At Thursday’s hearing, Greg Jacob, Pence’s former legal counsel, testified that in the days leading up to Jan. 6th, Eastman had lobbied him to overturn the election. “I started out with our points of commonality, or what I thought were our points of commonality,” said Jacob. “We’re conservatives. We’re small-government people. We believe in originalism.”
But Eastman wanted Jacob to betray those principles. He wanted Pence to abuse his ceremonial role in the electoral vote-counting process to reject many of Joe Biden’s electors. “He was pushing [a] robust unilateral power theory,” Jacob testified.

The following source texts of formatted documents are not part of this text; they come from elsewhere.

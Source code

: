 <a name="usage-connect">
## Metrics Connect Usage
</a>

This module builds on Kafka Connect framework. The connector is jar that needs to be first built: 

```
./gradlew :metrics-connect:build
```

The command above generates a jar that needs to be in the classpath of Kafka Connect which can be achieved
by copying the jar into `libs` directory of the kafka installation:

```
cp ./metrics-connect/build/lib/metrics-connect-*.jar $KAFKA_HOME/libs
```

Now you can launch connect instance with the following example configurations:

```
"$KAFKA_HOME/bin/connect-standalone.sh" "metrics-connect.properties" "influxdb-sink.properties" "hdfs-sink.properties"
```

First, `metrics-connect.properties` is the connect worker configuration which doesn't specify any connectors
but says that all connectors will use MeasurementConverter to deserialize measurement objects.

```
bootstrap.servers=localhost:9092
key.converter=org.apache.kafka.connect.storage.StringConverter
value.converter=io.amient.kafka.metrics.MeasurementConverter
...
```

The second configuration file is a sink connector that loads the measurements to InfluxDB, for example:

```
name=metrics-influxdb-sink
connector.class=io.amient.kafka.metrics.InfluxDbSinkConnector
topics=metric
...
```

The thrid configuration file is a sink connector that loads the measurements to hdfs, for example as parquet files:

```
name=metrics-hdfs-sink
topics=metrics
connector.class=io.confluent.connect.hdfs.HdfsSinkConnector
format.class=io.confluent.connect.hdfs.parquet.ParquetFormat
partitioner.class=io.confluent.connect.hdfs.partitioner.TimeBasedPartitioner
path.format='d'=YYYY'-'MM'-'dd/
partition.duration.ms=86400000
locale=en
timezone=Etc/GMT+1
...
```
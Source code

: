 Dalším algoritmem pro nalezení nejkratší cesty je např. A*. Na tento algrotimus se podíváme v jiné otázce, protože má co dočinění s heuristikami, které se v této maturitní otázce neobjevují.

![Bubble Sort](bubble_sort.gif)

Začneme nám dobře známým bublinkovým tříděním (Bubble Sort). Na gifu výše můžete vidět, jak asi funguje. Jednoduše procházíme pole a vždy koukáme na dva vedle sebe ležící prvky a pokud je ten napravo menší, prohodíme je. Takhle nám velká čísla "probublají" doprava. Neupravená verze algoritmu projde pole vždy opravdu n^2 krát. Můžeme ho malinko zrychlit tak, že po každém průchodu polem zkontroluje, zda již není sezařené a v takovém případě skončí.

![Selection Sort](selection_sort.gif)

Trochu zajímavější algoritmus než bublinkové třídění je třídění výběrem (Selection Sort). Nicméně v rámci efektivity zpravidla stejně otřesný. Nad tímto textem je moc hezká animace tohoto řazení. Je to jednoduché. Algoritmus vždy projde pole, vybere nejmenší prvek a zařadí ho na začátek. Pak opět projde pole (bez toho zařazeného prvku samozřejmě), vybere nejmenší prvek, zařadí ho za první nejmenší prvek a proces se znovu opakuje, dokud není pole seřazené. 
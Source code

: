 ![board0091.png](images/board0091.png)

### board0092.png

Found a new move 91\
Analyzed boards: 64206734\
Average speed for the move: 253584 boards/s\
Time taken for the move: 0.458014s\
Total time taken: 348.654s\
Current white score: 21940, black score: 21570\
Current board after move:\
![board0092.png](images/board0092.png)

Jacob said that in their conversations, he reminded Eastman that the Constitution’s text gave the vice president no power over the electoral count. The Twelfth Amendment says only that the vice president, acting in his capacity as the president of the Senate, “shall . . . open all the certificates and the votes shall then be counted.” Jacob also pointed out that Eastman’s plan would violate the Electoral Count Act. But according to Jacob, Eastman replied “that we could do so because, in his view, the Electoral Count Act was unconstitutional.”
In short, Eastman wanted Pence to invent a power that wasn’t in the Constitution and, in the style of a judicial activist, assert that the Constitution overrode an act of Congress that stood in Trump’s way. All of this was fine, according to Eastman, because the vice president had the requisite “plenary authorities.”
That was bad enough. But on Tuesday, we learned that Eastman gave the same pep talk to Rusty Bowers, the Republican speaker of the Arizona House of Representatives. Bowers testified that in a phone call leading up to Jan. 6th, Eastman pressed him to “decertify” Biden’s electors in that state “because we had plenary authority to do so.”
Bowers said he couldn’t do that. He said that to claim such power would violate his oath of office. But according to his testimony, Eastman told him “that the authority of the legislature was plenary and that you can do it.”
This echoes the long version of Eastman’s coup memo to Trump: “Article II, § 1, cl. 2 of the U.S. Constitution assigns to the legislatures of the states the plenary power to determine the manner for choosing presidential electors.” According to that constitutional clause, “Each State shall appoint, in such Manner as the Legislature thereof may direct, a Number of Electors” who then select the president.
Of course, every state already has a process for selecting electors. What Eastman wanted Bowers and certain other GOP state legislators to do was to claim that the 2020 election was tainted, to halt their states’ electoral processes (which were complete except for the formalities), and to unilaterally override their states’ election results. This could be done by Republican majorities in state legislatures, Eastman asserted, since those legislatures had “plenary authority.”
When a politician wants to seize power, there’s always some legal theorist or would-be adviser who will tell him what he wants to hear. Trump found that voice in Eastman. And he used Eastman’s rationalizations to pressure others.
In their book, Peril, Bob Woodward and Robert Costa describe a meeting between Trump and Pence in the Oval Office on the eve of Jan. 6th. Trump wanted Pence to use his role in the electoral ceremony the next day to block the transfer of power. He asked Pence: “If these people say you had the power, wouldn’t you want to?” According to the book, Pence replied: “I wouldn’t want any one person to have that authority.” And Trump responded: "But wouldn’t it be almost cool to have that power?”
Many scholars and lawyers who talk about originalism are sincere. When they say that the Constitution limits the power of government and that it’s dangerous to expand that power through creative constitutional interpretations, they mean it. Jacob meant it. So did Michael Luttig, the revered former appellate judge who testified on Thursday that Trump’s attempted coup was an unconstitutional monstrosity.
But Eastman was never sincere. When the Constitution stood between him and power, all he cared about was power.